Strategies for reducing the environmental impact of reprocessing mercury-contaminated tailings in the artisanal and small-scale gold mining sector: insights from Tapajos River Basin,Brazil

Worldwide, the environmental impacts of artisanal and small-scale gold mining (ASGM) are extensive. Annual losses from mercury, which is used to amalgamate gold, are in the range of 1000 tonnes, and at advanced sites, there is the additional threat of cyanide contamination.Recent developments in The Brazilian Amazon, an area populated by 200,000 small-scale gold miners, have the potential to reduce these impacts considerably.

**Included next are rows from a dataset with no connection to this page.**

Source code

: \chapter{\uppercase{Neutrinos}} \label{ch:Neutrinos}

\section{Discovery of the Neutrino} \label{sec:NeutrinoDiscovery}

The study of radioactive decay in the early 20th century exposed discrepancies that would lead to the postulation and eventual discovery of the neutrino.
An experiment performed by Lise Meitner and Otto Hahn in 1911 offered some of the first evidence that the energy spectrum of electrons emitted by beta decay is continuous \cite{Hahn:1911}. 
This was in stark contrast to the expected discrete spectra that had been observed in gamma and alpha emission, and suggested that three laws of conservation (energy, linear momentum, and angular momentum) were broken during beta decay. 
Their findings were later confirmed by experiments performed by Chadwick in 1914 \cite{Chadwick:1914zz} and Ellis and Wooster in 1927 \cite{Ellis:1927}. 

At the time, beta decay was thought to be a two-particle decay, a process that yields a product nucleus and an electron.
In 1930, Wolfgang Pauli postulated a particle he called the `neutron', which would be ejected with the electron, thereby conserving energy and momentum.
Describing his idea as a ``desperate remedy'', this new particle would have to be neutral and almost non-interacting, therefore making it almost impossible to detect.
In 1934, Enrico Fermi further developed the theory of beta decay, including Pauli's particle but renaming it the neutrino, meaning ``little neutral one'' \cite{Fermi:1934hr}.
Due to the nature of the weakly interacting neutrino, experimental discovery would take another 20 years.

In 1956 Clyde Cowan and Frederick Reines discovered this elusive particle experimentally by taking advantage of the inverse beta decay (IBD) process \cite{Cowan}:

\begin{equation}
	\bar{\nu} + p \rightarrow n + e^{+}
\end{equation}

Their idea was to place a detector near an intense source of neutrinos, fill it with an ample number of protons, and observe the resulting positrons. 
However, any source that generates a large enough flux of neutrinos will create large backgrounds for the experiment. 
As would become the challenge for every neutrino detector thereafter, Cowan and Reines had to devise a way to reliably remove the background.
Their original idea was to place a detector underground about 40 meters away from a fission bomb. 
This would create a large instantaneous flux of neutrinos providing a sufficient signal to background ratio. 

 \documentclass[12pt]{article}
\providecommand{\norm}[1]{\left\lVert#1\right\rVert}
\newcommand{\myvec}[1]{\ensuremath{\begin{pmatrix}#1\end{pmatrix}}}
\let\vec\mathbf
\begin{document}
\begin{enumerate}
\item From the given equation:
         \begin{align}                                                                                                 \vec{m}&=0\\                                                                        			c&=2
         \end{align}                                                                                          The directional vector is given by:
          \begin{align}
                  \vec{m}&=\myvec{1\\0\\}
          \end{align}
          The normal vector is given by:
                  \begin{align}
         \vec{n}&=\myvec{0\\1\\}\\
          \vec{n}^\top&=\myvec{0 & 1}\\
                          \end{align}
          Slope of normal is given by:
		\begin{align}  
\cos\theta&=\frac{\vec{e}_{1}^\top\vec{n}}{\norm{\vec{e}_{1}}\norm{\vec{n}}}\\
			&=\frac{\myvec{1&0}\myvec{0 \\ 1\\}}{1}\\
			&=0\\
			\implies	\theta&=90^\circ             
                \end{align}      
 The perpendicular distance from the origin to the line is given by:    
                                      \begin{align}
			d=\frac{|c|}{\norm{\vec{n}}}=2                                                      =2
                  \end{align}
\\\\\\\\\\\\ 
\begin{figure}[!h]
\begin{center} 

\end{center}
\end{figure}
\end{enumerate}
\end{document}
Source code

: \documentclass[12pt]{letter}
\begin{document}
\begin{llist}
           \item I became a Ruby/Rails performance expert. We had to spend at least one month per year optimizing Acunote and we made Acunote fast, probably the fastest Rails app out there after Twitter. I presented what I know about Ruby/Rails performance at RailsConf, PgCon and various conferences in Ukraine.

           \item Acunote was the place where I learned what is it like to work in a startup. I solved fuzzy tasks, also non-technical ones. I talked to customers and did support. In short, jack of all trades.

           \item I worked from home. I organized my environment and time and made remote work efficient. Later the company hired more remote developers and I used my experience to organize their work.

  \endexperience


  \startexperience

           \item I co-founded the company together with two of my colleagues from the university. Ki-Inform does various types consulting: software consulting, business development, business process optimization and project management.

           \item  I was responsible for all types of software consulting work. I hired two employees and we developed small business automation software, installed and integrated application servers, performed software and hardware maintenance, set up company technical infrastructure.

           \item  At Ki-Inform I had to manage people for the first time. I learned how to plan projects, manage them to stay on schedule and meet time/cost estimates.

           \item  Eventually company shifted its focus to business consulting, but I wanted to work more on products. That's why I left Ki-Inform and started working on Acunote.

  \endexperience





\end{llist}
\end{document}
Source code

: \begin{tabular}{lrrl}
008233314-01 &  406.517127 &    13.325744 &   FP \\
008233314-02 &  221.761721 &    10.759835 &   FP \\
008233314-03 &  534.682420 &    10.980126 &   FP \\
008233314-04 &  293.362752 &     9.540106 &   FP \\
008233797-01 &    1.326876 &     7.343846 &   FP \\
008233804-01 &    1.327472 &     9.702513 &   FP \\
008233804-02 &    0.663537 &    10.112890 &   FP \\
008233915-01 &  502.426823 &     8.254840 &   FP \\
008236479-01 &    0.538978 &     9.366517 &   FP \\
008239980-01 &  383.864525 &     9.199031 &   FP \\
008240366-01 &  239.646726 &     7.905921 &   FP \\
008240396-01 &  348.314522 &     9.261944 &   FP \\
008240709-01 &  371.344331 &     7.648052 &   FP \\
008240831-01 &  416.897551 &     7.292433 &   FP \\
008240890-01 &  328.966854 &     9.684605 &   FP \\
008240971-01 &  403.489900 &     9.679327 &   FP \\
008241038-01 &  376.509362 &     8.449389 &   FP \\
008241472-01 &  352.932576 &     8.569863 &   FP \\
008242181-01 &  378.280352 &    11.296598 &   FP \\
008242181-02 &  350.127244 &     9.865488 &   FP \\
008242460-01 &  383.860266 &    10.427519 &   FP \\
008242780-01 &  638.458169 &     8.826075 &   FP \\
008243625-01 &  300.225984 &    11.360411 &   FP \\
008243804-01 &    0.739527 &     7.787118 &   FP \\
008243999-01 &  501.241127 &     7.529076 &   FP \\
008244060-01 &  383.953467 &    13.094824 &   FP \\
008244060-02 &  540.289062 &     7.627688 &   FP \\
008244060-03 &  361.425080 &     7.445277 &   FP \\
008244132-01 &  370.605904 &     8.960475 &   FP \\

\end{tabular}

In the locality of Garimpo Ouro Roxo, miners are presently using amalgamation and cyanidation in vat-leaching. Each cycle typically recovers 50% of the gold and lasts 20 days (per tank), consuming around 3300 kg NaCN/month. A new process has been developed and implemented in a pilot plant in this area, involving gravity concentration followed by cyanidation in a ball mill. Concentrate leaching is conducted with a PVC capsule filled with activated carbon inserted in the cyanide solution in the mill. The cycle takes less than 24 h and recovers up to 98% of the gold in the concentrate. The main advantages of wide adoption of this method, apart from a reduced gold recovery cycle and improved recovery, include possible phase out of amalgamation altogether, and marked reductions in cyanide consumption (from current 22,000 kg–980 kg annually).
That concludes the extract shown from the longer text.